Quelques jours après, des sol­dats assom­maient à coups de pierres, près des Inva­lides, un autre jeune homme qui avait un col­let noir à son habit. Plu­sieurs élèves de l’é­cole poly­tech­nique, qui venaient de s’exer­cer au pis­to­let de ce côté, pas­sèrent heu­reu­se­ment en ce moment, et la menace qu’ils firent de se ser­vir de leurs armes fit reti­rer les agres­seurs. Des gens bien­fai­sants du voi­si­nage reçurent le mou­rant et en prirent soin.

Toutes les feuilles publiques rap­por­tèrent, avec plus ou moins d’exac­ti­tude, cet évé­ne­ment, et il en fut ques­tion au corps légis­la­tif. Les jour­na­listes jaco­bins le racon­tèrent à leur manière, et en conclurent que l’é­cole poly­tech­nique était un repaire d’a­ris­to­cra­tie ; que la répu­blique nour­ris­sait là des ser­pents qui n’at­ten­daient que le moment de déchi­rer son sein. Ce sont là les propres expres­sions de l’un d’eux.

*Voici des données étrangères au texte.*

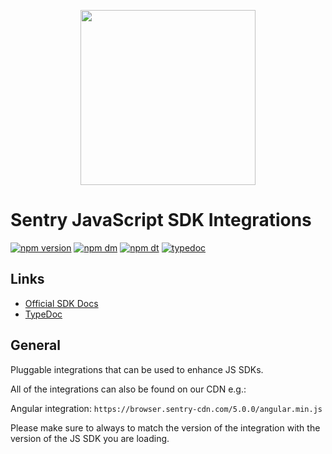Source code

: <p align="center">
  <a href="https://sentry.io" target="_blank" align="center">
    <img src="https://sentry-brand.storage.googleapis.com/sentry-logo-black.png" width="280">
  </a>
  <br />
</p>

# Sentry JavaScript SDK Integrations

[![npm version](https://img.shields.io/npm/v/csii-sentry-integrations.svg)](https://www.npmjs.com/package/csii-sentry-integrations)
[![npm dm](https://img.shields.io/npm/dm/csii-sentry-integrations.svg)](https://www.npmjs.com/package/csii-sentry-integrations)
[![npm dt](https://img.shields.io/npm/dt/csii-sentry-integrations.svg)](https://www.npmjs.com/package/csii-sentry-integrations)
[![typedoc](https://img.shields.io/badge/docs-typedoc-blue.svg)](http://getsentry.github.io/sentry-javascript/)

## Links

- [Official SDK Docs](https://docs.sentry.io/quickstart/)
- [TypeDoc](http://getsentry.github.io/sentry-javascript/)

## General

Pluggable integrations that can be used to enhance JS SDKs.

All of the integrations can also be found on our CDN e.g.:

Angular integration: `https://browser.sentry-cdn.com/5.0.0/angular.min.js`

Please make sure to always to match the version of the integration with the version of the JS SDK you are loading.
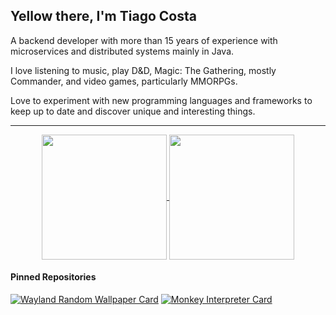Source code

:## Yellow there, I'm Tiago Costa

A backend developer with more than 15 years of experience with microservices and distributed systems mainly in Java.

I love listening to music, play D&D, Magic: The Gathering, mostly Commander, and video games, particularly MMORPGs.

Love to experiment with new programming languages and frameworks to keep up to date and discover unique and interesting things.

---

<p align="center">
  <a href="https://github.com/anuraghazra/github-readme-stats">
    <img height=200 align="center" src="https://github-readme-stats.vercel.app/api?username=tiagofmcosta&show_icons=true&theme=catppuccin_mocha&hide_rank=true&include_all_commits=true" />
  </a>
  <a href="https://github.com/anuraghazra/github-readme-stats">
    <img height=200 align="center" src="https://github-readme-stats.vercel.app/api/top-langs/?username=tiagofmcosta&theme=catppuccin_mocha&size_weight=0.5&count_weight=0.5&hide=inno%20setup&layout=compact"/>
  </a>
</p>

#### Pinned Repositories
[![Wayland Random Wallpaper Card](https://github-readme-stats.vercel.app/api/pin/?username=tiagofmcosta&repo=wayland-random-wallpaper&theme=catppuccin_mocha)](https://github.com/tiagofmcosta/wayland-random-wallpaper)
[![Monkey Interpreter Card](https://github-readme-stats.vercel.app/api/pin/?username=tiagofmcosta&repo=monkey-interpreter&theme=catppuccin_mocha)](https://github.com/tiagofmcosta/monkey-interpreter)
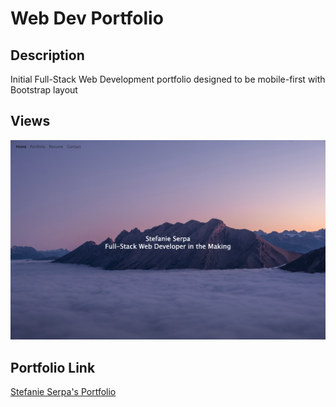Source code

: # Web Dev Portfolio

## Description

Initial Full-Stack Web Development portfolio designed to be mobile-first with Bootstrap layout

## Views

![Landing Page](./assets/portfolio1.png)

## Portfolio Link

[Stefanie Serpa's Portfolio](https://smserpa.github.io/portfolio_page/)
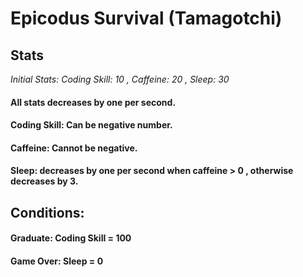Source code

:# Epicodus Survival (Tamagotchi)

## Stats

_Initial Stats: Coding Skill: 10 , Caffeine: 20 , Sleep: 30_


#### All stats decreases by one per second.

#### Coding Skill: Can be negative number.
#### Caffeine: Cannot be negative.
#### Sleep: decreases by one per second when caffeine > 0 , otherwise decreases by 3.

## Conditions:
#### Graduate: Coding Skill = 100
#### Game Over: Sleep = 0
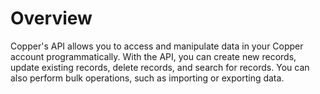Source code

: # Overview

Copper's API allows you to access and manipulate data in your Copper account programmatically. With the API, you can create new records, update existing records, delete records, and search for records. You can also perform bulk operations, such as importing or exporting data.
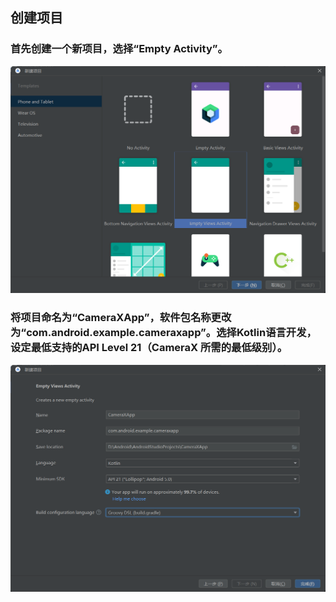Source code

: ## 创建项目
### 首先创建一个新项目，选择“Empty Activity”。
![image](https://github.com/FIVEseconds59/Software-Project-Practice/blob/main/%E5%AE%9E%E9%AA%8C2_2/Picture/1.png)
### 将项目命名为“CameraXApp”，软件包名称更改为“com.android.example.cameraxapp”。选择Kotlin语言开发，设定最低支持的API Level 21（CameraX 所需的最低级别）。
![image](https://github.com/FIVEseconds59/Software-Project-Practice/blob/main/%E5%AE%9E%E9%AA%8C2_2/Picture/2.png)
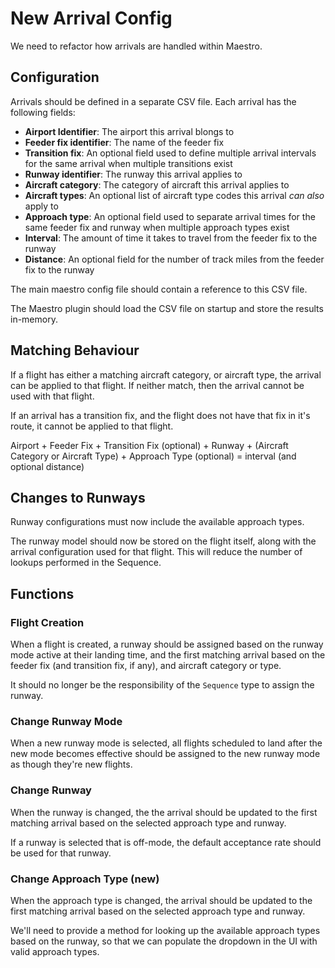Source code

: # New Arrival Config

We need to refactor how arrivals are handled within Maestro.

## Configuration

Arrivals should be defined in a separate CSV file.
Each arrival has the following fields:

- **Airport Identifier**: The airport this arrival blongs to
- **Feeder fix identifier**: The name of the feeder fix
- **Transition fix**: An optional field used to define multiple arrival intervals for the same arrival when multiple transitions exist
- **Runway identifier**: The runway this arrival applies to
- **Aircraft category**: The category of aircraft this arrival applies to
- **Aircraft types**: An optional list of aircraft type codes this arrival _can also_ apply to
- **Approach type**: An optional field used to separate arrival times for the same feeder fix and runway when multiple approach types exist
- **Interval**: The amount of time it takes to travel from the feeder fix to the runway
- **Distance**: An optional field for the number of track miles from the feeder fix to the runway

The main maestro config file should contain a reference to this CSV file.

The Maestro plugin should load the CSV file on startup and store the results in-memory.

## Matching Behaviour

If a flight has either a matching aircraft category, or aircraft type, the arrival can be applied to that flight. If neither match, then the arrival cannot be used with that flight.

If an arrival has a transition fix, and the flight does not have that fix in it's route, it cannot be applied to that flight.

Airport + Feeder Fix + Transition Fix (optional) + Runway + (Aircraft Category or Aircraft Type) + Approach Type (optional) = interval (and optional distance)

## Changes to Runways

Runway configurations must now include the available approach types.

The runway model should now be stored on the flight itself, along with the arrival configuration used for that flight.
This will reduce the number of lookups performed in the Sequence.

## Functions

### Flight Creation

When a flight is created, a runway should be assigned based on the runway mode active at their landing time, and the first matching arrival based on the feeder fix (and transition fix, if any), and aircraft category or type.

It should no longer be the responsibility of the `Sequence` type to assign the runway.

### Change Runway Mode

When a new runway mode is selected, all flights scheduled to land after the new mode becomes effective should be assigned to the new runway mode as though they're new flights.

### Change Runway

When the runway is changed, the the arrival should be updated to the first matching arrival based on the selected approach type and runway.

If a runway is selected that is off-mode, the default acceptance rate should be used for that runway.

### Change Approach Type (new)

When the approach type is changed, the arrival should be updated to the first matching arrival based on the selected approach type and runway.

We'll need to provide a method for looking up the available approach types based on the runway, so that we can populate the dropdown in the UI with valid approach types.
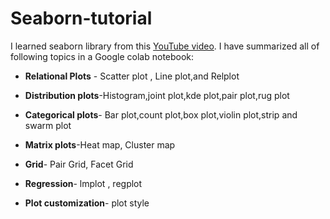 # Seaborn-tutorial 
I learned seaborn library from this [YouTube video](https://www.youtube.com/watch?v=6GUZXDef2U0).
I have summarized all of following topics in a Google colab notebook:

- **Relational Plots** - Scatter plot , Line plot,and Relplot

- **Distribution plots**-Histogram,joint plot,kde plot,pair plot,rug plot

- **Categorical plots**- Bar plot,count plot,box plot,violin plot,strip and 
                       swarm plot

- **Matrix plots**-Heat map, Cluster map

- **Grid**- Pair Grid, Facet Grid

- **Regression**- lmplot , regplot

- **Plot customization**- plot style 
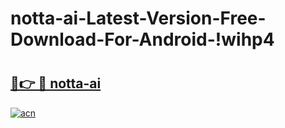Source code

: # notta-ai-Latest-Version-Free-Download-For-Android-!wihp4

# <h2><a href="https://bg1qzw.esa.edu.pl?title=notta-ai&ref=wihp4">🔗👉 🔴 notta-ai</a></h2>

[![acn](https://github.com/user-attachments/assets/0f9c940e-d8b0-45ae-aac7-cd30a18b3e1c)](https://bg1qzw.esa.edu.pl?title=notta-ai&ref=wihp4)


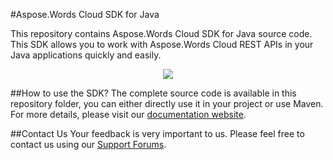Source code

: #Aspose.Words Cloud SDK for Java

This repository contains Aspose.Words Cloud SDK for Java source code. This SDK allows you to work with Aspose.Words Cloud REST APIs in your Java applications quickly and easily. 

<p align="center">
  <a title="Download complete Aspose.Words for Cloud source code" href="https://github.com/asposewords/Aspose_Words_Cloud/archive/master.zip">
	<img src="https://raw.github.com/AsposeExamples/java-examples-dashboard/master/images/downloadZip-Button-Large.png" />
  </a>
</p>

##How to use the SDK?
The complete source code is available in this repository folder, you can either directly use it in your project or use Maven. For more details, please visit our [documentation website](http://www.aspose.com/docs/display/wordscloud/How+to+Setup+Aspose.Words+Cloud+SDK+for+Java).

##Contact Us
Your feedback is very important to us. Please feel free to contact us using our [Support Forums](https://www.aspose.com/community/forums/).
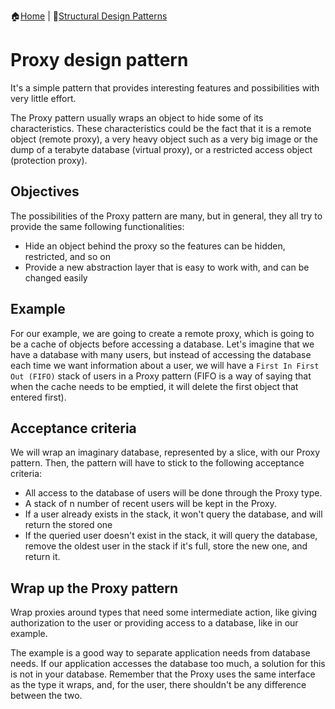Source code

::house:[Home](https://github.com/DevilsTear/go-design-patterns/ "Table of Contents") | :file_folder:[Structural Design Patterns](https://github.com/DevilsTear/go-design-patterns/gang-of-four/structural/ "Structural Design Patterns Table of Contents")
# Proxy design pattern
It's a simple pattern that provides interesting features and possibilities with very little effort.

The Proxy pattern usually wraps an object to hide some of its characteristics. These
characteristics could be the fact that it is a remote object (remote proxy), a very heavy object
such as a very big image or the dump of a terabyte database (virtual proxy), or a restricted
access object (protection proxy).

## Objectives
The possibilities of the Proxy pattern are many, but in general, they all try to provide the
same following functionalities:
- Hide an object behind the proxy so the features can be hidden, restricted, and so on
- Provide a new abstraction layer that is easy to work with, and can be changed easily

## Example
For our example, we are going to create a remote proxy, which is going to be a cache of
objects before accessing a database. Let's imagine that we have a database with many users,
but instead of accessing the database each time we want information about a user, we will
have a `First In First Out (FIFO)` stack of users in a Proxy pattern (FIFO is a way of saying
that when the cache needs to be emptied, it will delete the first object that entered first).

## Acceptance criteria
We will wrap an imaginary database, represented by a slice, with our Proxy pattern. Then,
the pattern will have to stick to the following acceptance criteria:
- All access to the database of users will be done through the Proxy type.
- A stack of n number of recent users will be kept in the Proxy.
- If a user already exists in the stack, it won't query the database, and will return the stored one
- If the queried user doesn't exist in the stack, it will query the database, remove the oldest user in the stack if it's full, store the new one, and return it.

## Wrap up the Proxy pattern
Wrap proxies around types that need some intermediate action, like giving authorization to
the user or providing access to a database, like in our example.

The example is a good way to separate application needs from database needs. If our
application accesses the database too much, a solution for this is not in your database.
Remember that the Proxy uses the same interface as the type it wraps, and, for the user,
there shouldn't be any difference between the two.
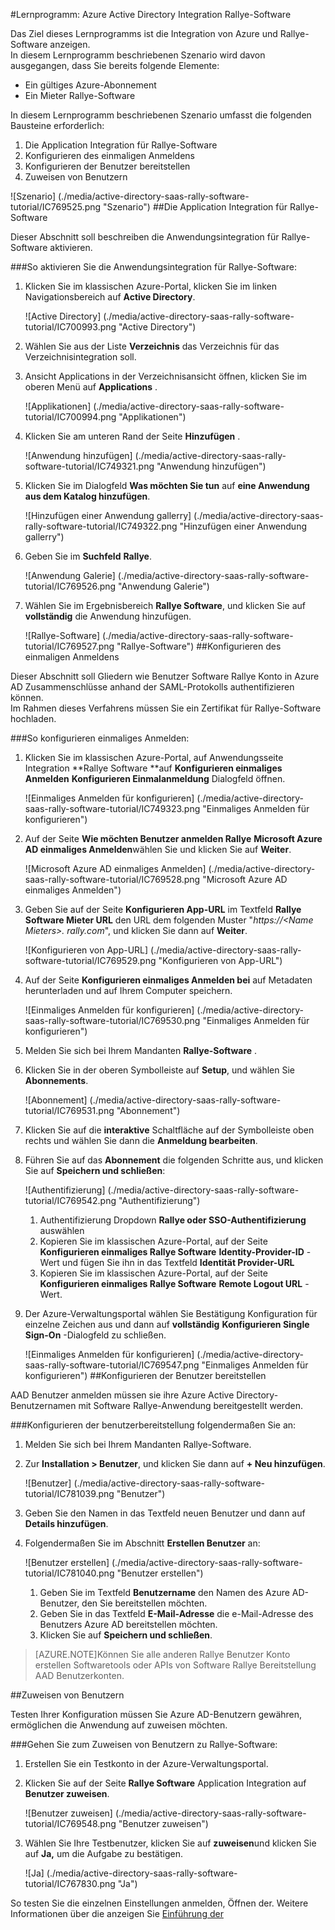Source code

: <properties 
    pageTitle="Lernprogramm: Azure Active Directory Integration Rallye-Software | Microsoft Azure" 
    description="Erfahren Sie, wie mit Rallye-Software mit Active Directory Azure-auf automatisierte Bereitstellung und mehr!" 
    services="active-directory" 
    authors="jeevansd"  
    documentationCenter="na" 
    manager="femila"/>
<tags 
    ms.service="active-directory" 
    ms.devlang="na" 
    ms.topic="article" 
    ms.tgt_pltfrm="na" 
    ms.workload="identity" 
    ms.date="09/26/2016" 
    ms.author="jeedes" />

#<a name="tutorial-azure-active-directory-integration-with-rally-software"></a>Lernprogramm: Azure Active Directory Integration Rallye-Software
  
Das Ziel dieses Lernprogramms ist die Integration von Azure und Rallye-Software anzeigen.  
In diesem Lernprogramm beschriebenen Szenario wird davon ausgegangen, dass Sie bereits folgende Elemente:

-   Ein gültiges Azure-Abonnement
-   Ein Mieter Rallye-Software
  
In diesem Lernprogramm beschriebenen Szenario umfasst die folgenden Bausteine erforderlich:

1.  Die Application Integration für Rallye-Software
2.  Konfigurieren des einmaligen Anmeldens
3.  Konfigurieren der Benutzer bereitstellen
4.  Zuweisen von Benutzern

![Szenario] (./media/active-directory-saas-rally-software-tutorial/IC769525.png "Szenario")
##<a name="enabling-the-application-integration-for-rally-software"></a>Die Application Integration für Rallye-Software
  
Dieser Abschnitt soll beschreiben die Anwendungsintegration für Rallye-Software aktivieren.

###<a name="to-enable-the-application-integration-for-rally-software-perform-the-following-steps"></a>So aktivieren Sie die Anwendungsintegration für Rallye-Software:

1.  Klicken Sie im klassischen Azure-Portal, klicken Sie im linken Navigationsbereich auf **Active Directory**.

    ![Active Directory] (./media/active-directory-saas-rally-software-tutorial/IC700993.png "Active Directory")

2.  Wählen Sie aus der Liste **Verzeichnis** das Verzeichnis für das Verzeichnisintegration soll.

3.  Ansicht Applications in der Verzeichnisansicht öffnen, klicken Sie im oberen Menü auf **Applications** .

    ![Applikationen] (./media/active-directory-saas-rally-software-tutorial/IC700994.png "Applikationen")

4.  Klicken Sie am unteren Rand der Seite **Hinzufügen** .

    ![Anwendung hinzufügen] (./media/active-directory-saas-rally-software-tutorial/IC749321.png "Anwendung hinzufügen")

5.  Klicken Sie im Dialogfeld **Was möchten Sie tun** auf **eine Anwendung aus dem Katalog hinzufügen**.

    ![Hinzufügen einer Anwendung gallerry] (./media/active-directory-saas-rally-software-tutorial/IC749322.png "Hinzufügen einer Anwendung gallerry")

6.  Geben Sie im **Suchfeld** **Rallye**.

    ![Anwendung Galerie] (./media/active-directory-saas-rally-software-tutorial/IC769526.png "Anwendung Galerie")

7.  Wählen Sie im Ergebnisbereich **Rallye Software**, und klicken Sie auf **vollständig** die Anwendung hinzufügen.

    ![Rallye-Software] (./media/active-directory-saas-rally-software-tutorial/IC769527.png "Rallye-Software")
##<a name="configuring-single-sign-on"></a>Konfigurieren des einmaligen Anmeldens
  
Dieser Abschnitt soll Gliedern wie Benutzer Software Rallye Konto in Azure AD Zusammenschlüsse anhand der SAML-Protokolls authentifizieren können.  
Im Rahmen dieses Verfahrens müssen Sie ein Zertifikat für Rallye-Software hochladen.

###<a name="to-configure-single-sign-on-perform-the-following-steps"></a>So konfigurieren einmaliges Anmelden:

1.  Klicken Sie im klassischen Azure-Portal, auf Anwendungsseite Integration **Rallye Software **auf **Konfigurieren einmaliges Anmelden** **Konfigurieren Einmalanmeldung** Dialogfeld öffnen.

    ![Einmaliges Anmelden für konfigurieren] (./media/active-directory-saas-rally-software-tutorial/IC749323.png "Einmaliges Anmelden für konfigurieren")

2.  Auf der Seite **Wie möchten Benutzer anmelden Rallye** **Microsoft Azure AD einmaliges Anmelden**wählen Sie und klicken Sie auf **Weiter**.

    ![Microsoft Azure AD einmaliges Anmelden] (./media/active-directory-saas-rally-software-tutorial/IC769528.png "Microsoft Azure AD einmaliges Anmelden")

3.  Geben Sie auf der Seite **Konfigurieren App-URL** im Textfeld **Rallye Software Mieter URL** den URL dem folgenden Muster "*https://\<Name Mieters\>. rally.com*", und klicken Sie dann auf **Weiter**.

    ![Konfigurieren von App-URL] (./media/active-directory-saas-rally-software-tutorial/IC769529.png "Konfigurieren von App-URL")

4.  Auf der Seite **Konfigurieren einmaliges Anmelden bei** auf Metadaten herunterladen und auf Ihrem Computer speichern.

    ![Einmaliges Anmelden für konfigurieren] (./media/active-directory-saas-rally-software-tutorial/IC769530.png "Einmaliges Anmelden für konfigurieren")

5.  Melden Sie sich bei Ihrem Mandanten **Rallye-Software** .

6.  Klicken Sie in der oberen Symbolleiste auf **Setup**, und wählen Sie **Abonnements**.

    ![Abonnement] (./media/active-directory-saas-rally-software-tutorial/IC769531.png "Abonnement")

7.  Klicken Sie auf die **interaktive** Schaltfläche auf der Symbolleiste oben rechts und wählen Sie dann die **Anmeldung bearbeiten**.

8.  Führen Sie auf das **Abonnement** die folgenden Schritte aus, und klicken Sie auf **Speichern und schließen**:

    ![Authentifizierung] (./media/active-directory-saas-rally-software-tutorial/IC769542.png "Authentifizierung")

    1.  Authentifizierung Dropdown **Rallye oder SSO-Authentifizierung** auswählen
    2.  Kopieren Sie im klassischen Azure-Portal, auf der Seite **Konfigurieren einmaliges Rallye Software** **Identity-Provider-ID** -Wert und fügen Sie ihn in das Textfeld **Identität Provider-URL**
    3.  Kopieren Sie im klassischen Azure-Portal, auf der Seite **Konfigurieren einmaliges Rallye Software** **Remote Logout URL** -Wert.

9.  Der Azure-Verwaltungsportal wählen Sie Bestätigung Konfiguration für einzelne Zeichen aus und dann auf **vollständig** **Konfigurieren Single Sign-On** -Dialogfeld zu schließen.

    ![Einmaliges Anmelden für konfigurieren] (./media/active-directory-saas-rally-software-tutorial/IC769547.png "Einmaliges Anmelden für konfigurieren")
##<a name="configuring-user-provisioning"></a>Konfigurieren der Benutzer bereitstellen
  
AAD Benutzer anmelden müssen sie ihre Azure Active Directory-Benutzernamen mit Software Rallye-Anwendung bereitgestellt werden.

###<a name="to-configure-user-provisioning-perform-the-following-steps"></a>Konfigurieren der benutzerbereitstellung folgendermaßen Sie an:

1.  Melden Sie sich bei Ihrem Mandanten Rallye-Software.

2.  Zur **Installation \> Benutzer**, und klicken Sie dann auf **+ Neu hinzufügen**.

    ![Benutzer] (./media/active-directory-saas-rally-software-tutorial/IC781039.png "Benutzer")

3.  Geben Sie den Namen in das Textfeld neuen Benutzer und dann auf **Details hinzufügen**.

4.  Folgendermaßen Sie im Abschnitt **Erstellen Benutzer** an:

    ![Benutzer erstellen] (./media/active-directory-saas-rally-software-tutorial/IC781040.png "Benutzer erstellen")

    1.  Geben Sie im Textfeld **Benutzername** den Namen des Azure AD-Benutzer, den Sie bereitstellen möchten.
    2.  Geben Sie in das Textfeld **E-Mail-Adresse** die e-Mail-Adresse des Benutzers Azure AD bereitstellen möchten.
    3.  Klicken Sie auf **Speichern und schließen**.

>[AZURE.NOTE]Können Sie alle anderen Rallye Benutzer Konto erstellen Softwaretools oder APIs von Software Rallye Bereitstellung AAD Benutzerkonten.

##<a name="assigning-users"></a>Zuweisen von Benutzern
  
Testen Ihrer Konfiguration müssen Sie Azure AD-Benutzern gewähren, ermöglichen die Anwendung auf zuweisen möchten.

###<a name="to-assign-users-to-rally-software-perform-the-following-steps"></a>Gehen Sie zum Zuweisen von Benutzern zu Rallye-Software:

1.  Erstellen Sie ein Testkonto in der Azure-Verwaltungsportal.

2.  Klicken Sie auf der Seite **Rallye Software** Application Integration auf **Benutzer zuweisen**.

    ![Benutzer zuweisen] (./media/active-directory-saas-rally-software-tutorial/IC769548.png "Benutzer zuweisen")

3.  Wählen Sie Ihre Testbenutzer, klicken Sie auf **zuweisen**und klicken Sie auf **Ja,** um die Aufgabe zu bestätigen.

    ![Ja] (./media/active-directory-saas-rally-software-tutorial/IC767830.png "Ja")
  
So testen Sie die einzelnen Einstellungen anmelden, Öffnen der. Weitere Informationen über die anzeigen Sie [Einführung der](active-directory-saas-access-panel-introduction.md)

Les élèves, indi­gnés, char­gèrent trois ou quatre de leurs cama­rades de se rendre chez lui et de lui deman­der, au nom de l’é­cole entière, une prompte rétrac­ta­tion. Les com­mis­saires ne lui eurent pas plus tôt fait connaître l’ob­jet de leur visite, qu’ils furent entou­rés par une ving­taine de gar­çons de l’imprimerie.

La fer­me­té des élèves, et peut-être la crainte de s’at­ti­rer la ven­geance de toute l’é­cole, déter­mi­na le jour­na­liste à faire ce qu’ils dési­raient : sa rétrac­ta­tion parut le len­de­main, mais il avait déna­tu­ré les expres­sions des élèves et don­né leurs noms.

Ceux-ci allaient récla­mer de nou­veau quand écla­ta la funeste jour­née du 18 fructidor.

Pen­dant la nuit, l’ar­mée aux ordres d’Au­ge­reau s’é­tait empa­rée de tous les postes impor­tants, avait pla­cé du canon sur les ponts et cer­né les Tui­le­ries où sié­geait le conseil des Cinq-Cents. Deux membres du direc­toire, une foule de dépu­tés, de jour­na­listes, étaient arrê­tés au même moment ; et les Pari­siens, en se réveillant, trou­vèrent la révo­lu­tion ter­mi­née ; la ville res­ta morne et silencieuse.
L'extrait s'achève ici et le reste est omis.